Bobinski: “You got a couple hours? So, obviously, when we got into it early in the season, midway through, we didn’t jump right to it, but we spent 10 days, two weeks just getting organized, getting my thoughts together. I had some sense of a field of who I thought might be reasonable candidates and once we engaged our search firm partners in it, we started the process of doing background and doing much more deep research on them to see if, in fact, what I initially thought would be true. There other candidates were developed as we worked through all that. So started with an initial group, some came and went out of that group and others were added as we went through it. Then we actually went and saw and had conversations with a number of those candidates to see, OK, is what we think real and does it feel like it might be a potential fit. You just work it down from a group and the funnel narrows until you find, ultimately, the person — and, again, I was not kidding — Jeff was somebody that was very early on, high on the list, we didn’t get to see him until later on because he was playing and coaching, but he was a guy I had great interest in from the get-go, and once we saw him and once I did all this background and research on him, it was just positive, positive, positive. No negatives were unturned at any point. It was just all good."

Question: At what point did you lock in on him as No. 1 guy?

Bobinski: “In my mind, I would tell you he’s been there for a bit. But, again, we tried also to be really respectful of other coaches’ seasons, their teams. I think you got the point (Monday) from Jeff. (Sunday) when we finally got this done, a condition of it was that we would not say anything official about a press conference or anything until he had a chance to get to his team first. That really mattered to him. We’ve tried to be as respectful as we can throughout. So folks who didn’t want to talk until they were done-done playing, that’s what we did. We didn’t try and get in their ear beforehand. I think that’s just the right thing to do. I think it sends a message about who we are and we intend to be going forward. I feel very comfortable about our process. I don’t think we missed a beat.

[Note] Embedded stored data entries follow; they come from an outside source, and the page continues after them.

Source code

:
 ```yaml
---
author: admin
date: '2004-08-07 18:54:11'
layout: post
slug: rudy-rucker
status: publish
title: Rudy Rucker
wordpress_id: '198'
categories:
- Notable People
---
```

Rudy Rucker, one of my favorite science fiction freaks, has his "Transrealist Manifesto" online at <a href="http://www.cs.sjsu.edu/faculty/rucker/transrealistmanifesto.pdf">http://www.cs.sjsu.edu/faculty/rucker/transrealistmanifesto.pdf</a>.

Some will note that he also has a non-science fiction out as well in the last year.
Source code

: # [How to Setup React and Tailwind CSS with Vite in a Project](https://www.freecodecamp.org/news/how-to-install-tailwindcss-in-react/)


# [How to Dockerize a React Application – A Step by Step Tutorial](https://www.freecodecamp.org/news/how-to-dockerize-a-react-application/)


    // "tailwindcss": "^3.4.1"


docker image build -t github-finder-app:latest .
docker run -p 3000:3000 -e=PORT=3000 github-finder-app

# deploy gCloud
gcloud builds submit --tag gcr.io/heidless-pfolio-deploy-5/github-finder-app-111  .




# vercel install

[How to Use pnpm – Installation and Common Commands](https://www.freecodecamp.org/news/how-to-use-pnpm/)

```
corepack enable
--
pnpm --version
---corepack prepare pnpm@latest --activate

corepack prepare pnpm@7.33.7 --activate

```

We turned over every conceivable possibility but, again, landed with the guy that I believe was the best choice for us from the get-go."

GoldandBlack.com: With the Baylor and Cincinnati stuff that came out Sunday, were you ever concerned that he wasn’t going to be here?

Bobinski: “Until it’s done, you’re not done. Was I concerned? Of course I was. There was always varying levels of concern throughout. But, at the end of the day, even as I evaluated the opportunities that might be available to him — and they’ve been available to him — this is a better fit for lots of reasons. In our conversations, that’s something he brought up. I didn’t have to point that out to him. (He said), ‘Honestly, this makes about as good of sense as it possibly can from my own personal history background and my familiarity geographically and all that.’ So it made lots of sense for him.”